Aïda Amara se sert d’écrans pour s’informer, mais c’est en écrivant qu’elle « réhumanise » les morts, pour « les sortir de l’anonymat qui condamne à l’oubli ». Le parallèle entre la guerre d’indépendance en Kabylie en 1958 et la tuerie à la kalashnikov en 2015 est troublant et très intéressant, car cela ouvre une réflexion pertinente sur les liens historiques qui tissent l’Algérie et la France (qu’il s’agit de dénouer, sans concession). Les racines tamazigh sont revendiquées comme « le point final de toutes nos discussions familiales : les racines berbères de l’Algérie ». (Deuxième point crucial de la cohésion nationale algérienne). Néanmoins, pour Aïda, la rencontre avec l’Algérie n’est pas simple - autre sentiment persistant des filles et des fils d’immigrés nés ou/et élevés dans l’hexagone : « C’est drôle d’entendre des petits parler kabyle, que je n’ai jusque-là entendu parler que par des adultes. Une fois le café servi, le salon passe en version originale non sous-titrée et je ne comprends plus rien ». Une précision qui n’est pas un détail, mais une advertance qui implique une conscience claire.

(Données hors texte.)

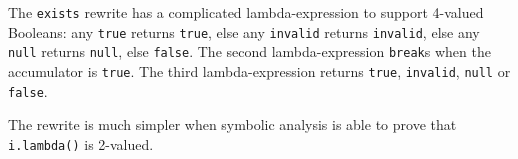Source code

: \documentclass[
]{ceurart}
\begin{document}


The \verb!exists! rewrite has a complicated lambda-expression to support 4-valued Booleans: any \verb!true! returns \verb!true!, else any \verb!invalid! returns \verb!invalid!, else any \verb!null! returns \verb!null!, else \verb!false!. The second lambda-expression \verb!break!s when the accumulator is \verb!true!. The third lambda-expression returns \verb!true!, \verb!invalid!, \verb!null! or \verb!false!.

The rewrite is much simpler when symbolic analysis is able to prove that \verb!i.lambda()! is 2-valued.
\end{document}

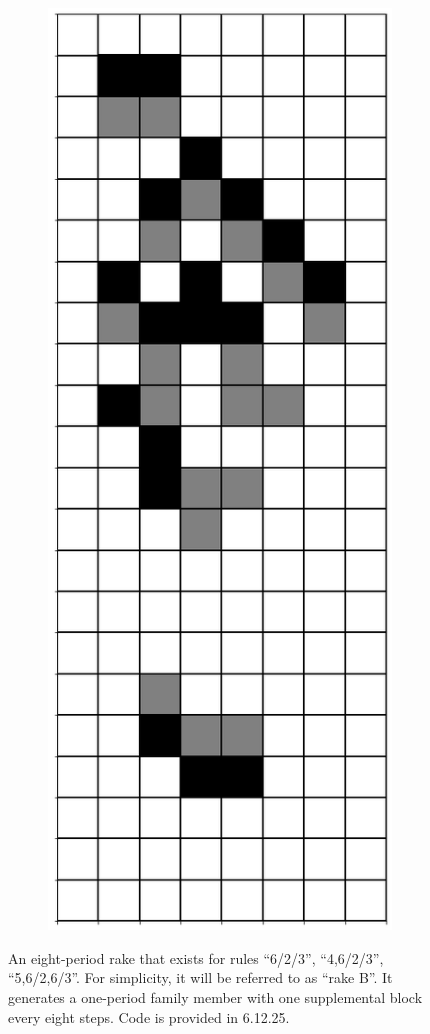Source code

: \documentclass[12pt]{article}
\numberwithin{figure}{section} %
\begin{document}
\begin{figure}[H]
\begin{subfigure}{0.19\textwidth}
     \subcaption{}
   \end{subfigure}
           \begin{subfigure}{0.19\textwidth}
     \centering
     \includegraphics[width=\linewidth]{Section4/28.8}
     \subcaption{}
   \end{subfigure}

\caption{An eight-period rake that exists for rules “6/2/3”, “4,6/2/3”, “5,6/2,6/3”. For simplicity, it will be referred to as “rake B”. It generates a one-period family member with one supplemental block every eight steps. Code is provided in 6.12.25. }
\label{fig:eight-period rake one}
\end{figure}
\end{document}
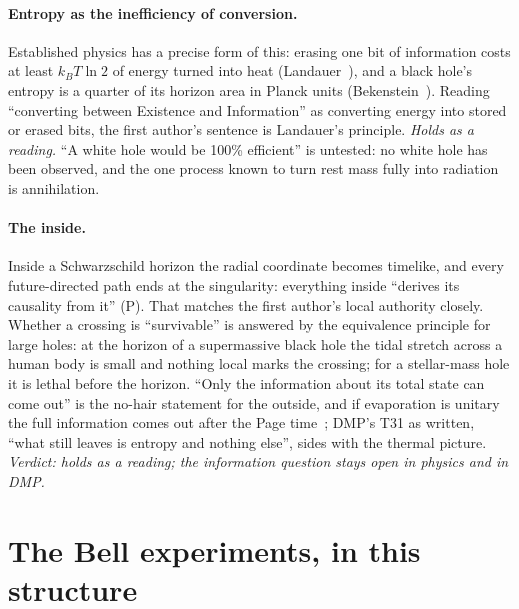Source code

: \documentclass[11pt,a4paper]{article}
\theoremstyle{definition}
\theoremstyle{remark}
\newcommand{\tagP}{\textsf{(P)}}
\begin{document}
\paragraph{Entropy as the inefficiency of conversion.} Established physics has a precise form of this: erasing one bit of information
costs at least $k_BT\ln2$ of energy turned into heat (Landauer~\cite{landauer}), and a black hole's entropy is a quarter of its horizon
area in Planck units (Bekenstein~\cite{bekenstein73}). Reading ``converting between Existence and Information'' as converting energy
into stored or erased bits, the first author's sentence is Landauer's principle. \emph{Holds as a reading.} ``A white hole would be 100\%
efficient'' is untested: no white hole has been observed, and the one process known to turn rest mass fully into radiation is
annihilation.

\paragraph{The inside.} Inside a Schwarzschild horizon the radial coordinate becomes timelike, and every future-directed path ends at
the singularity: everything inside ``derives its causality from it'' \tagP. That matches the first author's local authority closely.
Whether a crossing is ``survivable'' is answered by the equivalence principle for large holes: at the horizon of a supermassive black hole
the tidal stretch across a human body is small and nothing local marks the crossing; for a stellar-mass hole it is lethal before the
horizon. ``Only the information about its total state can come out'' is the no-hair statement for the outside, and if evaporation is
unitary the full information comes out after the Page time~\cite{page}; DMP's T31 as written, ``what still leaves is entropy
and nothing else'', sides with the thermal picture. \emph{Verdict: holds as a reading; the information question stays open in physics and in DMP.}

\section{The Bell experiments, in this structure}\label{sec:bell}
\end{document}
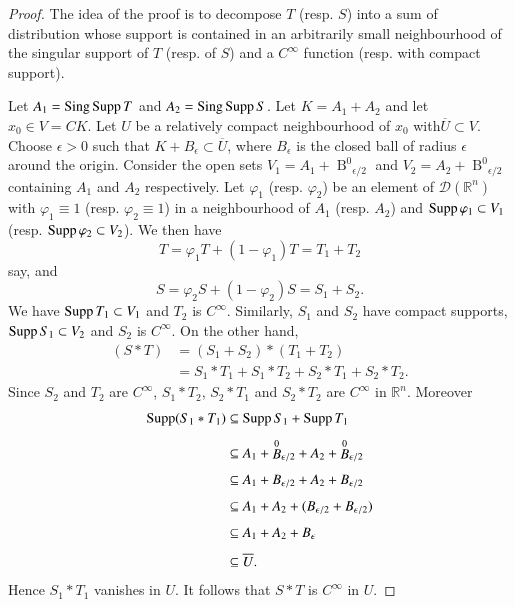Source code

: \begin{proof}
The idea of the proof is to decompose $T$ (resp. $S$) into a sum of
distribution whose support is contained in an arbitrarily small
neighbourhood of the singular support of $T$ (resp. of $S$) and a
$C^{\infty}$ function (resp. with compact support).

Let $A_{1}=\operatorname{Sing} \operatorname{Supp} T$ and $A_{2}=\operatorname{Sing} \operatorname{Supp} S$. Let
$K=A_{1}+A_{2}$ and let $x_{0}\in V=CK$. Let $U$ be a relatively
compact neighbourhood of $x_{0}$ with\pageoriginale $\overline{U}\subset V$. Choose
$\epsilon>0$ such that $K+B_{\epsilon}\subset \overline{U}$, where
$B_{\epsilon}$ is the closed ball of radius $\epsilon$ around the
origin. Consider the open sets
$V_{1}=A_{1}+\displaystyle{\mathop{B}^{0}}_{\epsilon/2}$ and
$V_{2}=A_{2}+\displaystyle{\mathop{B}^{0}}_{\epsilon/2}$ containing
$A_{1}$ and $A_{2}$ respectively. Let $\varphi_{1}$
(resp. $\varphi_{2}$) be an element of $\mathcal{D}(\mathbb{R}^{n})$
with $\varphi_{1}\equiv 1$ (resp. $\varphi_{2}\equiv 1$) in a
neighbourhood of $A_{1}$ (resp. $A_{2}$) and $\operatorname{Supp} \varphi_{1}\subset
V_{1}$ (resp. $\operatorname{Supp} \varphi_{2}\subset V_{2}$). We then have
$$
T=\varphi_{1}T+(1-\varphi_{1})T=T_{1}+T_{2}
$$
say, and
$$
S=\varphi_{2}S+(1-\varphi_{2})S=S_{1}+S_{2}.
$$
We have $\operatorname{Supp} T_{1}\subset V_{1}$ and $T_{2}$ is
$C^{\infty}$. Similarly, $S_{1}$ and $S_{2}$ have compact supports,
$\operatorname{Supp} S_{1}\subset V_{2}$ and $S_{2}$ is $C^{\infty}$. On the other
hand,
\begin{align*}
(S\ast T) &=(S_{1}+S_{2})\ast (T_{1}+T_{2})\\[3pt]
&= S_{1}\ast T_{1}+S_{1}\ast T_{2}+S_{2}\ast T_{1}+S_{2}\ast T_{2}.
\end{align*}
Since $S_{2}$ and $T_{2}$ are $C^{\infty}$, $S_{1}\ast T_{2}$,
$S_{2}\ast T_{1}$ and $S_{2}\ast T_{2}$ are $C^{\infty}$ in
$\mathbb{R}^{n}$. Moreover
\begin{align*}
\operatorname{Supp} (S_{1}\ast T_{1}) &\subseteq \operatorname{Supp} S_{1}+\operatorname{Supp} T_{1}\\[4pt]
&\subseteq
A_{1}+\displaystyle{\mathop{B}^{0}}_{\epsilon/2}+A_{2}+\displaystyle{\mathop{B}^{0}}_{\epsilon/2}\\[4pt]
&\subseteq A_{1}+B_{\epsilon/2}+A_{2}+B_{\epsilon/2}\\[4pt]
&\subseteq A_{1}+A_{2}+(B_{\epsilon/2}+B_{\epsilon/2})\\[4pt]
&\subseteq A_{1}+A_{2}+B_{\epsilon}\\[4pt]
&\subseteq \overline{U}.
\end{align*}
Hence $S_{1}\ast T_{1}$ vanishes in $U$. It follows that $S\ast T$ is
$C^{\infty}$ in $U$.
\end{proof}

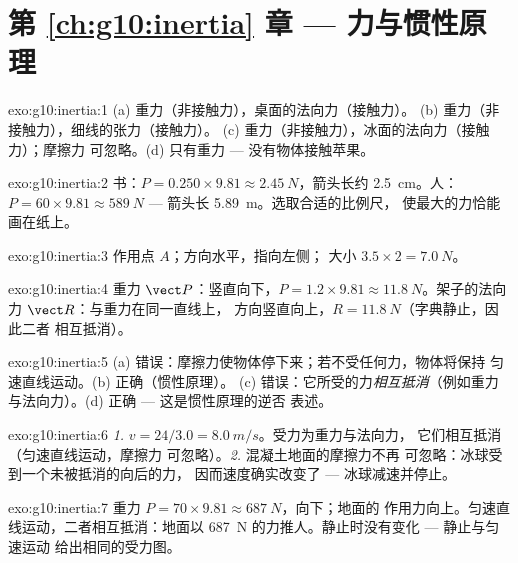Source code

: \section*{第 \ref{ch:g10:inertia} 章 --- 力与惯性原理}

\begin{solution}{exo:g10:inertia:1}
(a) 重力（非接触力），桌面的法向力（接触力）。
(b) 重力（非接触力），细线的张力（接触力）。
(c) 重力（非接触力），冰面的法向力（接触力）；摩擦力
可忽略。(d) 只有重力 --- 没有物体接触苹果。
\end{solution}

\begin{solution}{exo:g10:inertia:2}
书：$P = 0.250 \times 9.81 \approx \qty{2.45}{N}$，箭头长约
\qty{2.5}{cm}。人：$P = 60 \times 9.81 \approx \qty{589}{N}$
--- 箭头长 \qty{5.89}{m}。选取合适的比例尺，
使最大的力恰能画在纸上。
\end{solution}

\begin{solution}{exo:g10:inertia:3}
作用点 $A$；方向水平，指向左侧；
大小 $3.5 \times 2 = \qty{7.0}{N}$。
\end{solution}

\begin{solution}{exo:g10:inertia:4}
重力 $\vect P$：竖直向下，$P = 1.2 \times 9.81 \approx
\qty{11.8}{N}$。架子的法向力 $\vect R$：与重力在同一直线上，
方向竖直向上，$R = \qty{11.8}{N}$（字典静止，因此二者
相互抵消）。
\end{solution}

\begin{solution}{exo:g10:inertia:5}
(a) 错误：摩擦力使物体停下来；若不受任何力，物体将保持
匀速直线运动。(b) 正确（惯性原理）。
(c) 错误：它所受的力\emph{相互抵消}（例如重力
与法向力）。(d) 正确 --- 这是惯性原理的逆否
表述。
\end{solution}

\begin{solution}{exo:g10:inertia:6}
\emph{1.} $v = 24/3.0 = \qty{8.0}{m/s}$。受力为重力与法向力，
它们相互抵消（匀速直线运动，摩擦力
可忽略）。\emph{2.} 混凝土地面的摩擦力不再
可忽略：冰球受到一个未被抵消的向后的力，
因而速度确实改变了 --- 冰球减速并停止。
\end{solution}

\begin{solution}{exo:g10:inertia:7}
重力 $P = 70 \times 9.81 \approx \qty{687}{N}$，向下；地面的
作用力向上。匀速直线运动，二者相互抵消：地面以
\qty{687}{N} 的力推人。静止时没有变化 --- 静止与匀速运动
给出相同的受力图。
\end{solution}

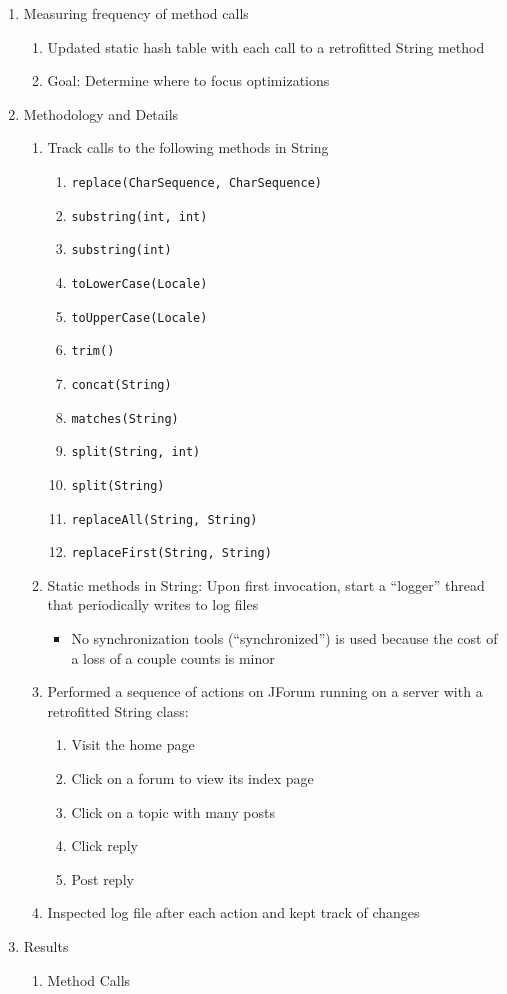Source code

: \documentclass[times,11pt]{article}
\begin{document}
\begin{enumerate}
\begin{enumerate}
\begin{enumerate}
			\end{enumerate}
		\item Measuring frequency of method calls
			\begin{enumerate}
			\item Updated static hash table with each call to a retrofitted String method
			\item Goal: Determine where to focus optimizations
			\end{enumerate}
		\item Methodology and Details
			\begin{enumerate}
			\item Track calls to the following methods in String
				\begin{enumerate}
				\item \texttt{replace(CharSequence, CharSequence)}
				\item \texttt{substring(int, int)}
				\item \texttt{substring(int)}
				\item \texttt{toLowerCase(Locale)}
				\item \texttt{toUpperCase(Locale)}
				\item \texttt{trim()}
				\item \texttt{concat(String)}
				\item \texttt{matches(String)}
				\item \texttt{split(String, int)}
				\item \texttt{split(String)}
				\item \texttt{replaceAll(String, String)}
				\item \texttt{replaceFirst(String, String)}
				\end{enumerate}
			\item Static methods in String: Upon first invocation, start a ``logger'' thread that periodically writes to log files
				\begin{itemize}
				\item No synchronization tools (``synchronized'') is used because the cost of a loss of a couple counts is minor
				\end{itemize}
			\item Performed a sequence of actions on JForum running on a server with a retrofitted String class:
				\begin{enumerate}
				\item Visit the home page
				\item Click on a forum to view its index page
				\item Click on a topic with many posts
				\item Click reply
				\item Post reply
				\end{enumerate}
			\item Inspected log file after each action and kept track of changes
			\end{enumerate}
		\item Results
			\begin{enumerate}
			\item Method Calls
			

\end{enumerate}
\end{enumerate}
\end{enumerate}
\end{document}
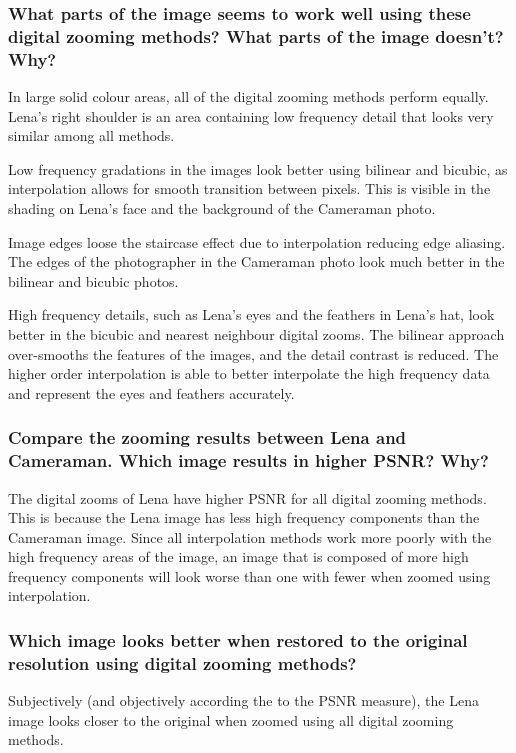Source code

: \documentclass[article, 1.5space, letterpaper, 12pt, oneside, header, footer]{SydeClass}
\begin{document}
\subsubsection{What parts of the image seems to work well using these digital zooming methods? What parts of the
image doesn't? Why?}

In large solid colour areas, all of the digital zooming methods perform equally. Lena's right shoulder is an area containing low frequency detail that looks very similar among all methods.

Low frequency gradations in the images look better using bilinear and bicubic, as interpolation allows for smooth transition between pixels. This is visible in the shading on Lena's face and the background of the Cameraman photo.

Image edges loose the staircase effect due to interpolation reducing edge aliasing. The edges of the photographer in the Cameraman photo look much better in the bilinear and bicubic photos.


High frequency details, such as Lena's eyes and the feathers in Lena's hat, look better in the bicubic and nearest neighbour digital zooms. The bilinear approach over-smooths the features of the images, and the detail contrast is reduced. The higher order interpolation is able to better interpolate the high frequency data and represent the eyes and feathers accurately.


\subsubsection{Compare the zooming results between Lena and Cameraman. Which image results in higher PSNR? Why?}

The digital zooms of Lena have higher PSNR for all digital zooming methods. This is because the Lena image has less high frequency components than the Cameraman image. Since all interpolation methods work more poorly with the high frequency areas of the image, an image that is composed of more high frequency components will look worse than one with fewer when zoomed using interpolation.


\subsubsection{Which image looks better when restored to the original resolution using digital zooming methods?}

Subjectively (and objectively according the to the PSNR measure), the Lena image looks closer to the original when zoomed using all digital zooming methods.
\end{document}
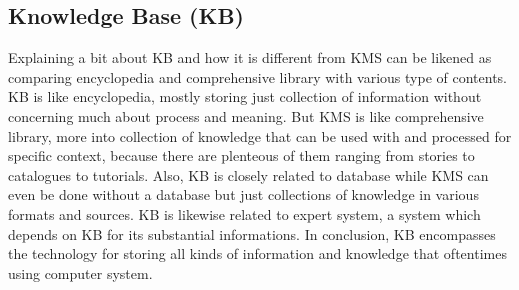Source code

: \subsection{Knowledge Base (KB)}

Explaining a bit about \ac{KB} and how it is different from \ac{KMS} can be likened as comparing encyclopedia and comprehensive library with various type of contents.
\ac{KB} is like encyclopedia, mostly storing just collection of information without concerning much about process and meaning.
But \ac{KMS} is like comprehensive library, more into collection of knowledge that can be used with and processed for specific context, because there are plenteous of them ranging from stories to catalogues to tutorials.
Also, \ac{KB} is closely related to database while \ac{KMS} can even be done without a database but just collections of knowledge in various formats and sources.
\ac{KB} is likewise related to expert system, a system which depends on \ac{KB} for its substantial informations.
In conclusion, \ac{KB} encompasses the technology for storing all kinds of information and knowledge that oftentimes using computer system.
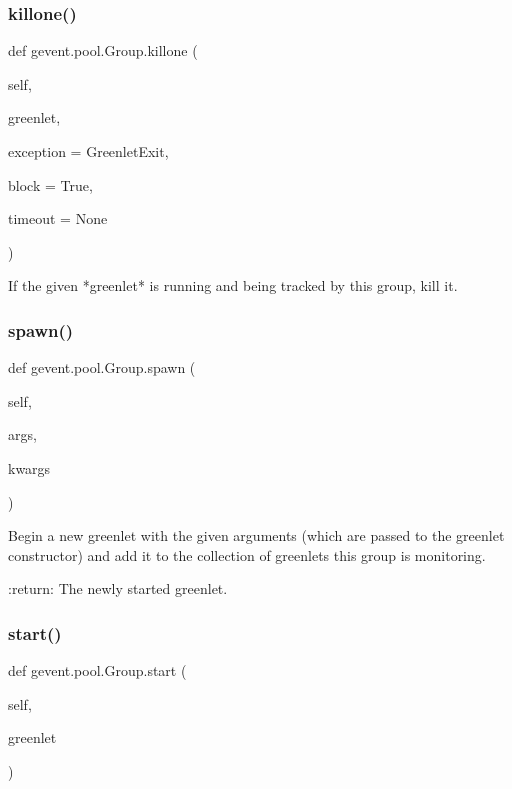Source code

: \subsubsection{\texorpdfstring{killone()}{killone()}}
{\footnotesize\ttfamily def gevent.\+pool.\+Group.\+killone (\begin{DoxyParamCaption}\item[{}]{self,  }\item[{}]{greenlet,  }\item[{}]{exception = {\ttfamily GreenletExit},  }\item[{}]{block = {\ttfamily True},  }\item[{}]{timeout = {\ttfamily None} }\end{DoxyParamCaption})}

\begin{DoxyVerb}If the given *greenlet* is running and being tracked by this group,
kill it.
\end{DoxyVerb}
 \mbox{\label{classgevent_1_1pool_1_1_group_a17b15e843e0b151a3906c2f2c2167f55}} 
\subsubsection{\texorpdfstring{spawn()}{spawn()}}
{\footnotesize\ttfamily def gevent.\+pool.\+Group.\+spawn (\begin{DoxyParamCaption}\item[{}]{self,  }\item[{}]{args,  }\item[{}]{kwargs }\end{DoxyParamCaption})}

\begin{DoxyVerb}Begin a new greenlet with the given arguments (which are passed
to the greenlet constructor) and add it to the collection of greenlets
this group is monitoring.

:return: The newly started greenlet.
\end{DoxyVerb}
 \mbox{\label{classgevent_1_1pool_1_1_group_a50496ebf90113d8b8388e84b36be820d}} 
\subsubsection{\texorpdfstring{start()}{start()}}
{\footnotesize\ttfamily def gevent.\+pool.\+Group.\+start (\begin{DoxyParamCaption}\item[{}]{self,  }\item[{}]{greenlet }\end{DoxyParamCaption})}

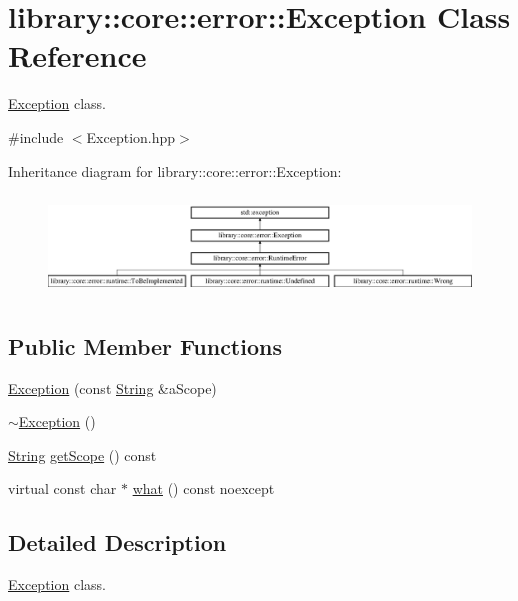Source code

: \hypertarget{classlibrary_1_1core_1_1error_1_1Exception}{}\section{library\+:\+:core\+:\+:error\+:\+:Exception Class Reference}
\label{classlibrary_1_1core_1_1error_1_1Exception}


\hyperlink{classlibrary_1_1core_1_1error_1_1Exception}{Exception} class.  




{\ttfamily \#include $<$Exception.\+hpp$>$}

Inheritance diagram for library\+:\+:core\+:\+:error\+:\+:Exception\+:\begin{figure}[H]
\begin{center}
\leavevmode
\includegraphics[height=2.715152cm]{classlibrary_1_1core_1_1error_1_1Exception}
\end{center}
\end{figure}
\subsection*{Public Member Functions}
\begin{DoxyCompactItemize}
\item 
\hyperlink{classlibrary_1_1core_1_1error_1_1Exception_a8e0c32779ff9a01d992d810848c841b7}{Exception} (const \hyperlink{classlibrary_1_1core_1_1types_1_1String}{String} \&a\+Scope)
\item 
\hyperlink{classlibrary_1_1core_1_1error_1_1Exception_a2fc342415e921c6037465806d278d7d0}{$\sim$\+Exception} ()
\item 
\hyperlink{classlibrary_1_1core_1_1types_1_1String}{String} \hyperlink{classlibrary_1_1core_1_1error_1_1Exception_a9c20da352aa0785b837b43cd52d09500}{get\+Scope} () const
\item 
virtual const char $\ast$ \hyperlink{classlibrary_1_1core_1_1error_1_1Exception_ab318a927162519b15961ca66be07fd6b}{what} () const noexcept
\end{DoxyCompactItemize}


\subsection{Detailed Description}
\hyperlink{classlibrary_1_1core_1_1error_1_1Exception}{Exception} class. 

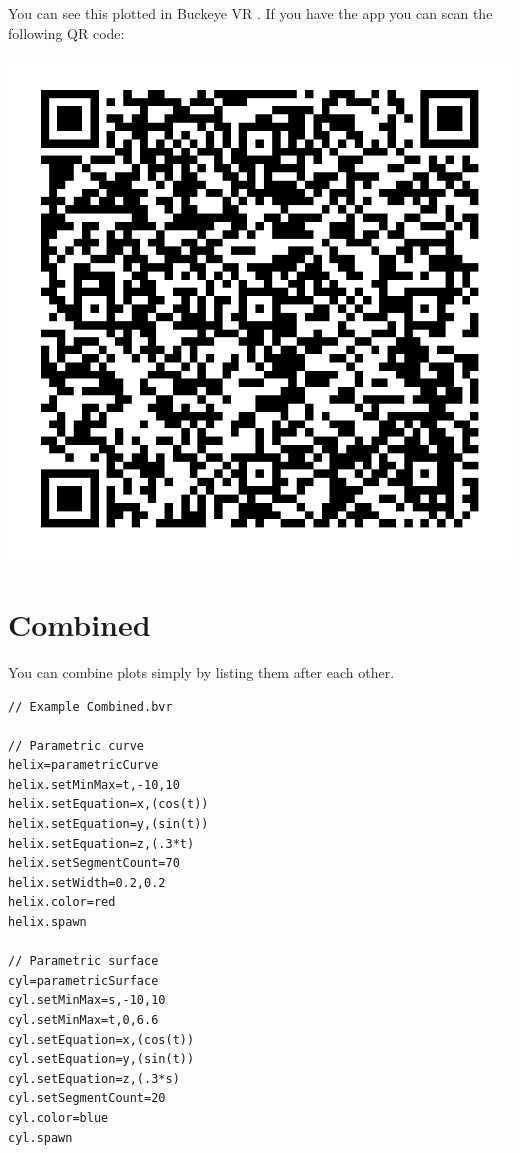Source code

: \documentclass{ximera}
\begin{document}
You can see this plotted in Buckeye VR
.
If you have the app you can scan the following QR code:
\begin{image}
\includegraphics{bvrQR2.png}  
\end{image}

\section{Combined}

You can combine plots simply by listing them after each other.

\begin{verbatim}
// Example Combined.bvr

// Parametric curve
helix=parametricCurve
helix.setMinMax=t,-10,10
helix.setEquation=x,(cos(t))
helix.setEquation=y,(sin(t))
helix.setEquation=z,(.3*t)
helix.setSegmentCount=70
helix.setWidth=0.2,0.2
helix.color=red
helix.spawn

// Parametric surface
cyl=parametricSurface
cyl.setMinMax=s,-10,10
cyl.setMinMax=t,0,6.6
cyl.setEquation=x,(cos(t))
cyl.setEquation=y,(sin(t))
cyl.setEquation=z,(.3*s)
cyl.setSegmentCount=20
cyl.color=blue
cyl.spawn
\end{verbatim}
\end{document}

La revanche est là, traduite en littérature, dans ce livre fort, l’histoire spécifique d’une jeune femme concernant sa survie, un livre de la résilience et de la résistance. « (…) « arabe », ça ne veut rien dire pour nous. (…) Nous sommes algériens, marocains, tunisiens, kabyles, chleus ou chaouis. Ce n’est qu’une fois arrivés en France que nous devenons cet amas indissociable sans histoire ni culture. Retourner le stigmate et s’en servir comme d’une gifle. Provoquer avec les mots utilisés pour dénigrer ».